Originally Posted by kir
I wonder if it's ok for me to ask a related question in this thread.
We have some household help - basically someone who cleans up the floors and the kitchen every day (This is common by indian standards...i know it sounds insane to have all this in the US....i've kinda gotten used to it...). Now, i can ask this woman to do more stuff -- hang all our diapers out to dry, do some food preparation, etc.
Do you think that, once i have these twins in december, i'll need MORE help?? The housework will be taken care of, and the basic issue will be my being alone most of the day with two babies.
Will you have family/friends available to help you with baby care the first few weeks? The housework help you already have will do wonders for you (I think everyone ignores it, but it tends to get to you, so nice to not have to catch up!), but if you can afford it or you can get loving help from friends and family please take advantage of it! You will be exhausted, you will be recovering from birth, and you will have two newborns--I think that no one who's not lived through that can fathom how exhausting that can be (and exhilirating too, don't get me wrong, but...). My MIL (who I am closer to than my own mother) lived with us for 6 weeks after the boys were born and she was a wonderful blessing.

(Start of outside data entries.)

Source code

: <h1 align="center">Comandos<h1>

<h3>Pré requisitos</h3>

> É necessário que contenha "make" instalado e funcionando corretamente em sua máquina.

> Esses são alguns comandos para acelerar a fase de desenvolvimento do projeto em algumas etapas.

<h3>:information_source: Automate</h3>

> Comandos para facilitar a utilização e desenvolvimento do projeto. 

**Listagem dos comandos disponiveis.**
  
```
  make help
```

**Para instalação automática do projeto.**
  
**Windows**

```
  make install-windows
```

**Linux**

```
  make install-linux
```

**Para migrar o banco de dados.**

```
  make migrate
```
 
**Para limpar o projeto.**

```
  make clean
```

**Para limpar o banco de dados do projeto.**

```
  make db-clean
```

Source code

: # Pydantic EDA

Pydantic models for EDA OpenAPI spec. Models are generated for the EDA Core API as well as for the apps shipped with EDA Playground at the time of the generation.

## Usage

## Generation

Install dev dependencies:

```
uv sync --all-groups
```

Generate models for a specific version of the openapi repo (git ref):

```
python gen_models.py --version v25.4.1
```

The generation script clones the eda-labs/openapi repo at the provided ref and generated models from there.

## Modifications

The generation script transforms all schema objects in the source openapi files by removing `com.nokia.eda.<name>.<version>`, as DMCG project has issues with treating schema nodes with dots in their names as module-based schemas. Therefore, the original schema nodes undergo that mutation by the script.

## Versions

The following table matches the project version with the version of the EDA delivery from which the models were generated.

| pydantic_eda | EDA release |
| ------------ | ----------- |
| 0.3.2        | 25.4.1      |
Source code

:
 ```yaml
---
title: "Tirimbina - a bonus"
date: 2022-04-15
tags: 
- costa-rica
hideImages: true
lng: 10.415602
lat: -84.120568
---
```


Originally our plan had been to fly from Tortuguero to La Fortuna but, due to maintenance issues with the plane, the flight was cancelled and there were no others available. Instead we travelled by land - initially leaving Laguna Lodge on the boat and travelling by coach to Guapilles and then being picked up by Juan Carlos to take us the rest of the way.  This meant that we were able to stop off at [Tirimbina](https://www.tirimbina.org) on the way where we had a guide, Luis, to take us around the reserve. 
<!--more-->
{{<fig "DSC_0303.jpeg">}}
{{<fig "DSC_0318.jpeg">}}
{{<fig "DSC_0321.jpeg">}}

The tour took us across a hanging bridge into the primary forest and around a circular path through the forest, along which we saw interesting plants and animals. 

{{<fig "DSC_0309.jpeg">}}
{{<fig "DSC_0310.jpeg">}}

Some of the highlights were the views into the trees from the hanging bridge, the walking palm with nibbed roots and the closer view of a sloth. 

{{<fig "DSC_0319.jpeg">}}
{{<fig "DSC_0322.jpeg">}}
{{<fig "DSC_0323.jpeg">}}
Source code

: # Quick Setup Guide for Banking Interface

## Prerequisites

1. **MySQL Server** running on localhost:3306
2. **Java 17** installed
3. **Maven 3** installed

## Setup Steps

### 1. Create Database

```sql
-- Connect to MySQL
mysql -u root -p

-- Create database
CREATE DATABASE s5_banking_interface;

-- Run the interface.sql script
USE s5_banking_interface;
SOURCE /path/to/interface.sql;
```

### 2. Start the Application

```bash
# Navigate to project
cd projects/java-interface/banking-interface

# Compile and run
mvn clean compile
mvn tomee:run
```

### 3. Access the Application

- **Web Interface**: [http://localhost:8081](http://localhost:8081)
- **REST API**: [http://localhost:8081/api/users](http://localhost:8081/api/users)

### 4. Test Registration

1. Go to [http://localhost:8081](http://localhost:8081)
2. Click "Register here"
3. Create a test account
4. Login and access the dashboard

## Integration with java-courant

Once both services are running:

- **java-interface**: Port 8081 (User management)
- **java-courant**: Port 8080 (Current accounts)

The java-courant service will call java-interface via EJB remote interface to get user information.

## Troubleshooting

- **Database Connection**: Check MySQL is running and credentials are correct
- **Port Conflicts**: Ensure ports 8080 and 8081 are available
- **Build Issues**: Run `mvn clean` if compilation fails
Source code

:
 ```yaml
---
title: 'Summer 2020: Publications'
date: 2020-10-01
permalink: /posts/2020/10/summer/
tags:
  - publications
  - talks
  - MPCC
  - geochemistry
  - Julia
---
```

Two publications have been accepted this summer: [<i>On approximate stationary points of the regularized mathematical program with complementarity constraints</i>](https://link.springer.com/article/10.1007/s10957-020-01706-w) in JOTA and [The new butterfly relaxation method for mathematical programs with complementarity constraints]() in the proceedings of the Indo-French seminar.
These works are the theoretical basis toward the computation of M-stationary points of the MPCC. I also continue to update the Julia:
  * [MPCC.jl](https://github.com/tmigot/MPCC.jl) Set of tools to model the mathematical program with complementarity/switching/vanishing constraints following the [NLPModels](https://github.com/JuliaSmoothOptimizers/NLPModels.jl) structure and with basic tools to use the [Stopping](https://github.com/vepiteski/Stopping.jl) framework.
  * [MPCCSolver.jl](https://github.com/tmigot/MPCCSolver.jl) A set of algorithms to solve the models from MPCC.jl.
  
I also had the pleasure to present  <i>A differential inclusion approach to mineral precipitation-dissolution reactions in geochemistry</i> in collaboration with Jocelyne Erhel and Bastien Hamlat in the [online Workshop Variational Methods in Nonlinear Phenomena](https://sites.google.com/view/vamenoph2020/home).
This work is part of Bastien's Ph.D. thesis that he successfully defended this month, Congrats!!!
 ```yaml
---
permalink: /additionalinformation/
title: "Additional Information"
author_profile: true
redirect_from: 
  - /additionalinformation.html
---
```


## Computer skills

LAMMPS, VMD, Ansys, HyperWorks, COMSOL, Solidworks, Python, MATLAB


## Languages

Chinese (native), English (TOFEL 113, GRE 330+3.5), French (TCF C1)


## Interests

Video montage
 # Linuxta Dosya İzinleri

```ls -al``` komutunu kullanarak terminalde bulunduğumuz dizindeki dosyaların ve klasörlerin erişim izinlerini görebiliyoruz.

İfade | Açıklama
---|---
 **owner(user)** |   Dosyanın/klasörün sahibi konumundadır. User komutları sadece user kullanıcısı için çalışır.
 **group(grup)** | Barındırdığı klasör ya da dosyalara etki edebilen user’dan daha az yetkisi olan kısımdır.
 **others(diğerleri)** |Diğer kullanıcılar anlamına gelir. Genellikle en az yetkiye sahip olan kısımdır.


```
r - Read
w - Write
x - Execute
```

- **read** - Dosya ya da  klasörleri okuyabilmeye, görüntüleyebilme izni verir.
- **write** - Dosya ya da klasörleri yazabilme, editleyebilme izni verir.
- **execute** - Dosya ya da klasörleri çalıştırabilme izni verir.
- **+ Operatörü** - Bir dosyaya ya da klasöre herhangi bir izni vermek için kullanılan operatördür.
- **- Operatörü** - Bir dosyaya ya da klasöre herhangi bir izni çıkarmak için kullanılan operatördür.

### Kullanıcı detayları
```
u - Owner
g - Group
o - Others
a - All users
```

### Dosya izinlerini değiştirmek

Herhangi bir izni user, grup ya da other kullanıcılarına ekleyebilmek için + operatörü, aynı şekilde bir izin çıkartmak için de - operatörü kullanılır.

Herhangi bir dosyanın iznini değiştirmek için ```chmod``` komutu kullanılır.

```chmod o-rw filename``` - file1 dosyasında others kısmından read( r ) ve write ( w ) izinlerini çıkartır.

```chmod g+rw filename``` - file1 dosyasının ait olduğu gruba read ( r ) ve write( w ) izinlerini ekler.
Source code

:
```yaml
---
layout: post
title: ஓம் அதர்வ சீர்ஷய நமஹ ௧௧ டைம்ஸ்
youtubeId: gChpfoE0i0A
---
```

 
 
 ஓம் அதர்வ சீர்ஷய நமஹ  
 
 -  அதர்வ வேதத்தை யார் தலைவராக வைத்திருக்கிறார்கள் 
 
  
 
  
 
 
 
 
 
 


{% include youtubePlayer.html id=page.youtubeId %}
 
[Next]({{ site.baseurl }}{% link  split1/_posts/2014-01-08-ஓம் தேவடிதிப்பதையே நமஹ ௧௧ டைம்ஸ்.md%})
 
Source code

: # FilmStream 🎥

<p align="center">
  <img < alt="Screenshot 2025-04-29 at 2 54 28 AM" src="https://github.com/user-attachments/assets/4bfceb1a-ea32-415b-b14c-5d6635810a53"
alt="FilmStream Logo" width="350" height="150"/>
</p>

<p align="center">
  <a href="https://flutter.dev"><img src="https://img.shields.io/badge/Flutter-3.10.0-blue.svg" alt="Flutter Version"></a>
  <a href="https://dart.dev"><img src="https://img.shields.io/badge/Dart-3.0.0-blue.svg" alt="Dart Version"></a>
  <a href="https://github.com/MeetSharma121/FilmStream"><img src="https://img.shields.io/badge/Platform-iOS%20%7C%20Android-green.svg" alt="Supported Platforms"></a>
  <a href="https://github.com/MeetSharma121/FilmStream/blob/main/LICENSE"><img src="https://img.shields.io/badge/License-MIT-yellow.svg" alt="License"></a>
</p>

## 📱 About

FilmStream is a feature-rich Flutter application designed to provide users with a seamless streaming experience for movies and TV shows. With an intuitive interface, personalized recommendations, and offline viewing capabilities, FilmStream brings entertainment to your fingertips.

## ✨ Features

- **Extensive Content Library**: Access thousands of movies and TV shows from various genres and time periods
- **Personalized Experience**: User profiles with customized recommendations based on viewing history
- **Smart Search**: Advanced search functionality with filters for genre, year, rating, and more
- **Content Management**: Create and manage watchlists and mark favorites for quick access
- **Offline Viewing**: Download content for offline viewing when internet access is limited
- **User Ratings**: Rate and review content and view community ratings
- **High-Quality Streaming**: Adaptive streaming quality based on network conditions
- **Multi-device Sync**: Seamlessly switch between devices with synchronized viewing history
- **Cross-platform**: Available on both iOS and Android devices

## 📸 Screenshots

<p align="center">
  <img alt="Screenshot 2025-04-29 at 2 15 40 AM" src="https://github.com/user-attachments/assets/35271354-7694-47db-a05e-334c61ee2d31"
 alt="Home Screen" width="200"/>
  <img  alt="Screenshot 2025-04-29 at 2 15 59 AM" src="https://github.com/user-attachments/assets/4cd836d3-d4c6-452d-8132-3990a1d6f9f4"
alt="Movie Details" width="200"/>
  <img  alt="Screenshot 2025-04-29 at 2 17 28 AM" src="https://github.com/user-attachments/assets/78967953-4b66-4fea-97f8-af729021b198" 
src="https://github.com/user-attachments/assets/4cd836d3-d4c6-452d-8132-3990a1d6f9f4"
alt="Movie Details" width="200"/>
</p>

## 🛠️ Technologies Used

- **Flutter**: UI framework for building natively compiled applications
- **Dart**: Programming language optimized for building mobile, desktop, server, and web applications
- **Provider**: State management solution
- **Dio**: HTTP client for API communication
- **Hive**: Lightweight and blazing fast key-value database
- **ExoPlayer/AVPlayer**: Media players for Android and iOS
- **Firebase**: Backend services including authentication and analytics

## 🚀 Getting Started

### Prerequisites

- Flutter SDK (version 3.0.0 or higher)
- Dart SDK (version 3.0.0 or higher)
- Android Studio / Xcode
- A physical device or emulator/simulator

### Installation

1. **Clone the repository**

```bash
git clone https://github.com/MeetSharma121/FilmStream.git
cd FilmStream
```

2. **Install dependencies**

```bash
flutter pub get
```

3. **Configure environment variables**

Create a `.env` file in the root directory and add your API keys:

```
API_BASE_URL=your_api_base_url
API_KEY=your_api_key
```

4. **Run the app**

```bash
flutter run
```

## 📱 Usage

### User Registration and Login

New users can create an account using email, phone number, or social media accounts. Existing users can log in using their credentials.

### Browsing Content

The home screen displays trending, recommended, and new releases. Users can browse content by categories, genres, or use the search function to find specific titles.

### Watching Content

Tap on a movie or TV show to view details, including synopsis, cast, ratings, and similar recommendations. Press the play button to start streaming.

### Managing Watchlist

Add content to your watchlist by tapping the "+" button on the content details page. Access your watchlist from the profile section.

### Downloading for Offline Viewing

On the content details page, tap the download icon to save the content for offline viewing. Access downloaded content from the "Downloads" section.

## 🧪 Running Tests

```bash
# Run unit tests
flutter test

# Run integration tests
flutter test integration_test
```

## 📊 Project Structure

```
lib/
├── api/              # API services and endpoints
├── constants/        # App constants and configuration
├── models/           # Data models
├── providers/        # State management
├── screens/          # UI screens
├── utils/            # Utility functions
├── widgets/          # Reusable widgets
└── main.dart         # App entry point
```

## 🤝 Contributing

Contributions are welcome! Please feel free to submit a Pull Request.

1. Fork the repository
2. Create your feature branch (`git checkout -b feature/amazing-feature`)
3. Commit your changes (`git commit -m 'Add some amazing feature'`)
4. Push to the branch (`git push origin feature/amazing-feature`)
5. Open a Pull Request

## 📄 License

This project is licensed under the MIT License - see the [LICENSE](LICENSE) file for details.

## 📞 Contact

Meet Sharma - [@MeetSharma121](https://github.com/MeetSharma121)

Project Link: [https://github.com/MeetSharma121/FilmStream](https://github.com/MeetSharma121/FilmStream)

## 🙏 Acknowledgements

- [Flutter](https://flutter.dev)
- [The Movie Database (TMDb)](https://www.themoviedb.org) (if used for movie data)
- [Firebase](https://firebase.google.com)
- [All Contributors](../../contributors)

My eyes are welling with tears just thinking about it. She lovingly cared for my 17 mo. old AND me during that time, so all I had to do was nurse, rest, and bond with my boys. She made sure I took my medication on time (I had a lot of pain issues, not from the birth, but from some complications from my pregnancy), made sure I was eating enough every few hours, wiped my tears as I started to come down off the hormone high, made sure I always had a pitcher of ice water by my side. And it was nice to have another pair of arms available as I got the hang of tandem nursing, and when I wanted to get a little mama-boy time with one baby. If you can at all possibly have a close friend or someone you trust do this for you, it is best. But finding someone who is willing to cuddle babies and baby/pamper mama, as a grandma or mentor figure, if you can possibly find that you will not regret it. Or even just someone to help you cuddle and hold your little ones.
Is it something you *need*, no, you will flex your mama muscles like never before and you will cope regardless. But if you CAN I certainly recommend it! I am so excited that one of my friends is due very soon and trusts me enough to allow me to be a frequent guest in her home so I can pour love into her like love was poured into me. (Even though I was a bottomless pit those first 6 weeks!)
Also, I wholeheartedly agree with hotmamacita--if you can find a multiples club in your area, please do! Many times they are a wonderful resource for other twin mamas. There you will find loving women (at least a few!) who will want to "pay back" the care they received and who understand and can offer advice and a shoulder to cry on if you need it (and meals! and companionship! and recommendations for helpers in your area!).
I think that it helps mama immensely if she has strong support during the neediest newborn time. After you get your bearings, then even though it is scary the first time you "fly solo" you can do it, but it would be wonderful to have some training wheels first, KWIM?